##### Given information #####
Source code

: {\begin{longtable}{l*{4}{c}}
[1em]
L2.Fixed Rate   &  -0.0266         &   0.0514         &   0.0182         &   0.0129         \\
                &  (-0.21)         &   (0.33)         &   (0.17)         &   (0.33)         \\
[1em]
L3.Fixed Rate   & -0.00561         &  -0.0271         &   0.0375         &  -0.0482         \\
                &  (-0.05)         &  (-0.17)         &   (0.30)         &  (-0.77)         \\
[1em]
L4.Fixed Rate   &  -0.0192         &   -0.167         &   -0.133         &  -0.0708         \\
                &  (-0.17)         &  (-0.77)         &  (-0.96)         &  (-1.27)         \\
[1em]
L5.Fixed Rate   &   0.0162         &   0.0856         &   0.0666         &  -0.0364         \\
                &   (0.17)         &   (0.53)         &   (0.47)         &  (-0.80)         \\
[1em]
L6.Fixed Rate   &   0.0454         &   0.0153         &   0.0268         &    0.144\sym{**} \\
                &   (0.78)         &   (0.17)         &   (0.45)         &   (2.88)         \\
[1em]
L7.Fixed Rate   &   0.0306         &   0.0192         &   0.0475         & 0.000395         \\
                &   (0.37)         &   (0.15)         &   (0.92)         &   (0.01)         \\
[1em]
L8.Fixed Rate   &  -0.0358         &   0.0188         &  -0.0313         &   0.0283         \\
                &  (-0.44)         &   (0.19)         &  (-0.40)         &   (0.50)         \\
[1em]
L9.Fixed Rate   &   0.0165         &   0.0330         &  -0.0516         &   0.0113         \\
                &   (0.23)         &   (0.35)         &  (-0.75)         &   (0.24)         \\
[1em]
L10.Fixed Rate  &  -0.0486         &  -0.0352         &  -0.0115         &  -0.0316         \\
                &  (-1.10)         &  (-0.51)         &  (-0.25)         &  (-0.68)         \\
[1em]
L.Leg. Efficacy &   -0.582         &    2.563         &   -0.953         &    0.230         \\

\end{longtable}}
#####
Your goal - Copy out every record again, letter for letter.

Task result -
Source code

: {\begin{longtable}{l*{4}{c}}
[1em]
L2.Fixed Rate   &  -0.0266         &   0.0514         &   0.0182         &   0.0129         \\
                &  (-0.21)         &   (0.33)         &   (0.17)         &   (0.33)         \\
[1em]
L3.Fixed Rate   & -0.00561         &  -0.0271         &   0.0375         &  -0.0482         \\
                &  (-0.05)         &  (-0.17)         &   (0.30)         &  (-0.77)         \\
[1em]
L4.Fixed Rate   &  -0.0192         &   -0.167         &   -0.133         &  -0.0708         \\
                &  (-0.17)         &  (-0.77)         &  (-0.96)         &  (-1.27)         \\
[1em]
L5.Fixed Rate   &   0.0162         &   0.0856         &   0.0666         &  -0.0364         \\
                &   (0.17)         &   (0.53)         &   (0.47)         &  (-0.80)         \\
[1em]
L6.Fixed Rate   &   0.0454         &   0.0153         &   0.0268         &    0.144\sym{**} \\
                &   (0.78)         &   (0.17)         &   (0.45)         &   (2.88)         \\
[1em]
L7.Fixed Rate   &   0.0306         &   0.0192         &   0.0475         & 0.000395         \\
                &   (0.37)         &   (0.15)         &   (0.92)         &   (0.01)         \\
[1em]
L8.Fixed Rate   &  -0.0358         &   0.0188         &  -0.0313         &   0.0283         \\
                &  (-0.44)         &   (0.19)         &  (-0.40)         &   (0.50)         \\
[1em]
L9.Fixed Rate   &   0.0165         &   0.0330         &  -0.0516         &   0.0113         \\
                &   (0.23)         &   (0.35)         &  (-0.75)         &   (0.24)         \\
[1em]
L10.Fixed Rate  &  -0.0486         &  -0.0352         &  -0.0115         &  -0.0316         \\
                &  (-1.10)         &  (-0.51)         &  (-0.25)         &  (-0.68)         \\
[1em]
L.Leg. Efficacy &   -0.582         &    2.563         &   -0.953         &    0.230         \\

\end{longtable}}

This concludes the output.